Burrage likes to ask lots of questions and provide students with plenty of time to practice new concepts during class. She also is happy to meet before and after school to tutor students who need extra help grasping new material.

MSU alumna Rhonda Burrage takes great pride in preparing the next generation of lifelong learners at Magnolia Middle School. In addition to improved performance on the state algebra test, her teaching success is evident in the attentiveness and enthusiasm that emanates from her eighth-grade students. She is pursuing an educational specialist’s degree at Mississippi State to further impart on students the value of a quality education.

“Sometimes a student may not have a ride after school, so I’ll meet with them before school instead,” she said. “I always build rapport with my students and check on their understanding because if they’re confused, I want to help them as soon as they start getting stuck.”

This desire to help others is one that Burrage said she developed at a young age, with support from her parents and seventh-grade teacher. She wants to instill the same passion for math, and education in general, in as many students as possible.

“Math always came very easily to me, and I loved the idea of breaking things down into simpler steps,” Burrage recalled. “My seventh-grade teacher selected me to be the math tutor for the classroom, so once I finished my work, I would circle around and help my peers. A few years later, I was even tutoring college students in college algebra.”

She continued, “I try not to do too much talking and instead let my students talk and discuss more with each other. I teach them how to hold themselves accountable for the material, so they can explain it to me and I can see they understand it.”

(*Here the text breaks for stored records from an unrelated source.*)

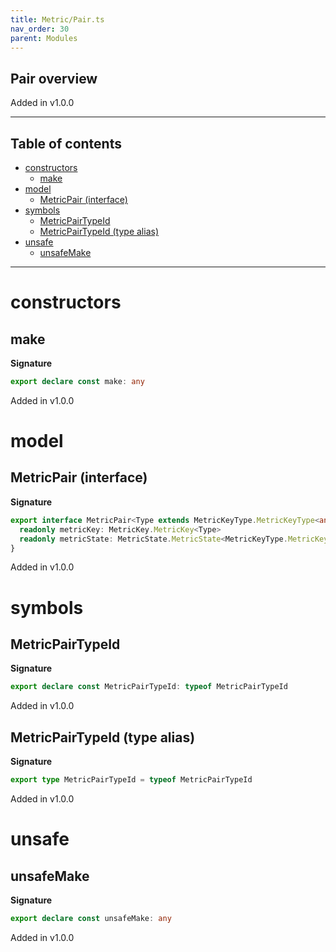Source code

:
 ```yaml
---
title: Metric/Pair.ts
nav_order: 30
parent: Modules
---
```


## Pair overview

Added in v1.0.0

---

<h2 class="text-delta">Table of contents</h2>

- [constructors](#constructors)
  - [make](#make)
- [model](#model)
  - [MetricPair (interface)](#metricpair-interface)
- [symbols](#symbols)
  - [MetricPairTypeId](#metricpairtypeid)
  - [MetricPairTypeId (type alias)](#metricpairtypeid-type-alias)
- [unsafe](#unsafe)
  - [unsafeMake](#unsafemake)

---

# constructors

## make

**Signature**

```ts
export declare const make: any
```

Added in v1.0.0

# model

## MetricPair (interface)

**Signature**

```ts
export interface MetricPair<Type extends MetricKeyType.MetricKeyType<any, any>> extends MetricPair.Variance<Type> {
  readonly metricKey: MetricKey.MetricKey<Type>
  readonly metricState: MetricState.MetricState<MetricKeyType.MetricKeyType.OutType<Type>>
}
```

Added in v1.0.0

# symbols

## MetricPairTypeId

**Signature**

```ts
export declare const MetricPairTypeId: typeof MetricPairTypeId
```

Added in v1.0.0

## MetricPairTypeId (type alias)

**Signature**

```ts
export type MetricPairTypeId = typeof MetricPairTypeId
```

Added in v1.0.0

# unsafe

## unsafeMake

**Signature**

```ts
export declare const unsafeMake: any
```

Added in v1.0.0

Burrage said seeing students successfully grasp new concepts is rewarding, and she encourages her students to celebrate personal victories, both big and small.

“Whether they get an A on something or just make some progress, I tell my students to give themselves a pat on the back,” Burrage said. “They know they’re going to be challenged to learn the material, but they know they’re also going to be rewarded for actively participating in class and doing their work.”

Since arriving at Magnolia Middle, Burrage has implemented a reward system in her classroom. Students who give correct answers or provide helpful mentorship to each other receive tickets that can be redeemed for a variety of educational items that Burrage purchases.

Working to obtain her educational specialist’s degree from Mississippi State, Burrage aspires to one day teach on a collegiate level. Because students learn in different ways, she said she is always doing her homework on new types of educational resources she can incorporate in the classroom.

“I want school to be a safe environment where our students can get a hot meal, be heard, be understood and have their minds stimulated,” she explained. “Wherever they go, I want them to be able to hold their heads high because they know they have an education.”

Burrage has not missed a day of school since she first started teaching. Outside of her classroom duties, she enjoys tutoring students from other city and county schools, as well as chairing Magnolia Middle’s BETA club, where she coordinates community service projects for sixth, seventh and eighth-graders. Most of all, she remains grateful for opportunities to impact the lives of her math students, who she said bring her so much joy.

“I have a lot to do and there is a lot of planning involved, but there’s not a day where I go to or leave school feeling stressed,” she said. “I’ve always wanted to be a teacher, and I don’t see myself in any other profession. I go to work and I’m happy. I teach my students and I’m happy. I come home and I’m happy. It’s just good all around.”